● **Exercise directions**
When you reach the listing below, copy each line exactly.

● **Input records**
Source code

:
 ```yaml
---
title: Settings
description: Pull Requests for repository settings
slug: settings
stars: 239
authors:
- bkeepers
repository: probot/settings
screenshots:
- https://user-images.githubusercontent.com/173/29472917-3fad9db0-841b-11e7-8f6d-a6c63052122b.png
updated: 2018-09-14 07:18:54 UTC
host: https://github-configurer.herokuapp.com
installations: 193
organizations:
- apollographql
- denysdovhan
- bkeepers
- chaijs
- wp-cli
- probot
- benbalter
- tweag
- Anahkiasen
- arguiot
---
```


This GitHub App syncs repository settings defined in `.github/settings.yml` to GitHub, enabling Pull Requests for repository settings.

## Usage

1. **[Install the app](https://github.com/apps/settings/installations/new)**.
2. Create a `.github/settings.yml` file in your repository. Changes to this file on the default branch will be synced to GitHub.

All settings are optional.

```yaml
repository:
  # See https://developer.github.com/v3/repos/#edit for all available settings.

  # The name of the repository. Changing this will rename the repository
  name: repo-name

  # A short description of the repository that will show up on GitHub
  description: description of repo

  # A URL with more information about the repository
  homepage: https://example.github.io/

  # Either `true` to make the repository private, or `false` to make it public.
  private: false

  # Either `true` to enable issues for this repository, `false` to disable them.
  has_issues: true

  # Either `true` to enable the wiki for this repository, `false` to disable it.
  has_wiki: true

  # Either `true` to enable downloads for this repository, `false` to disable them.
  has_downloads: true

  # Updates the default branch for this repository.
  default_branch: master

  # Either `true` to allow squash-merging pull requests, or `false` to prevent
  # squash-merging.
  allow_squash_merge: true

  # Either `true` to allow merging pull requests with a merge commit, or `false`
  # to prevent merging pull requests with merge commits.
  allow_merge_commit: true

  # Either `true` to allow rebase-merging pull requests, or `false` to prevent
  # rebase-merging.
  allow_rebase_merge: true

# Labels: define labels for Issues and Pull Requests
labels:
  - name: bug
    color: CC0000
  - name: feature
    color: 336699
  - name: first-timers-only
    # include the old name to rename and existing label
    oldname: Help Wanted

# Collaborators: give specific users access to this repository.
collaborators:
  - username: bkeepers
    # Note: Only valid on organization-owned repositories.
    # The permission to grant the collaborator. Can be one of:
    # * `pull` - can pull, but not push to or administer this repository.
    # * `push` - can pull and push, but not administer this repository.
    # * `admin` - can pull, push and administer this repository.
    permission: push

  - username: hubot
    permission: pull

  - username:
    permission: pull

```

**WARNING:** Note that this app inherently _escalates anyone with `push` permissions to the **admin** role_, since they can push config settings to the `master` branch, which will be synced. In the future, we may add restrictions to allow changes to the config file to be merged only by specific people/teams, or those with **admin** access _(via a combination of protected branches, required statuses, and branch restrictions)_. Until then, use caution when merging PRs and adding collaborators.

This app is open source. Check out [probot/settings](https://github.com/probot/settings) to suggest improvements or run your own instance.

● **Solution for this task**
Source code

:
 ```yaml
---
title: Settings
description: Pull Requests for repository settings
slug: settings
stars: 239
authors:
- bkeepers
repository: probot/settings
screenshots:
- https://user-images.githubusercontent.com/173/29472917-3fad9db0-841b-11e7-8f6d-a6c63052122b.png
updated: 2018-09-14 07:18:54 UTC
host: https://github-configurer.herokuapp.com
installations: 193
organizations:
- apollographql
- denysdovhan
- bkeepers
- chaijs
- wp-cli
- probot
- benbalter
- tweag
- Anahkiasen
- arguiot
---
```


This GitHub App syncs repository settings defined in `.github/settings.yml` to GitHub, enabling Pull Requests for repository settings.

## Usage

1. **[Install the app](https://github.com/apps/settings/installations/new)**.
2. Create a `.github/settings.yml` file in your repository. Changes to this file on the default branch will be synced to GitHub.

All settings are optional.

```yaml
repository:
  # See https://developer.github.com/v3/repos/#edit for all available settings.

  # The name of the repository. Changing this will rename the repository
  name: repo-name

  # A short description of the repository that will show up on GitHub
  description: description of repo

  # A URL with more information about the repository
  homepage: https://example.github.io/

  # Either `true` to make the repository private, or `false` to make it public.
  private: false

  # Either `true` to enable issues for this repository, `false` to disable them.
  has_issues: true

  # Either `true` to enable the wiki for this repository, `false` to disable it.
  has_wiki: true

  # Either `true` to enable downloads for this repository, `false` to disable them.
  has_downloads: true

  # Updates the default branch for this repository.
  default_branch: master

  # Either `true` to allow squash-merging pull requests, or `false` to prevent
  # squash-merging.
  allow_squash_merge: true

  # Either `true` to allow merging pull requests with a merge commit, or `false`
  # to prevent merging pull requests with merge commits.
  allow_merge_commit: true

  # Either `true` to allow rebase-merging pull requests, or `false` to prevent
  # rebase-merging.
  allow_rebase_merge: true

# Labels: define labels for Issues and Pull Requests
labels:
  - name: bug
    color: CC0000
  - name: feature
    color: 336699
  - name: first-timers-only
    # include the old name to rename and existing label
    oldname: Help Wanted

# Collaborators: give specific users access to this repository.
collaborators:
  - username: bkeepers
    # Note: Only valid on organization-owned repositories.
    # The permission to grant the collaborator. Can be one of:
    # * `pull` - can pull, but not push to or administer this repository.
    # * `push` - can pull and push, but not administer this repository.
    # * `admin` - can pull, push and administer this repository.
    permission: push

  - username: hubot
    permission: pull

  - username:
    permission: pull

```

**WARNING:** Note that this app inherently _escalates anyone with `push` permissions to the **admin** role_, since they can push config settings to the `master` branch, which will be synced. In the future, we may add restrictions to allow changes to the config file to be merged only by specific people/teams, or those with **admin** access _(via a combination of protected branches, required statuses, and branch restrictions)_. Until then, use caution when merging PRs and adding collaborators.

This app is open source. Check out [probot/settings](https://github.com/probot/settings) to suggest improvements or run your own instance.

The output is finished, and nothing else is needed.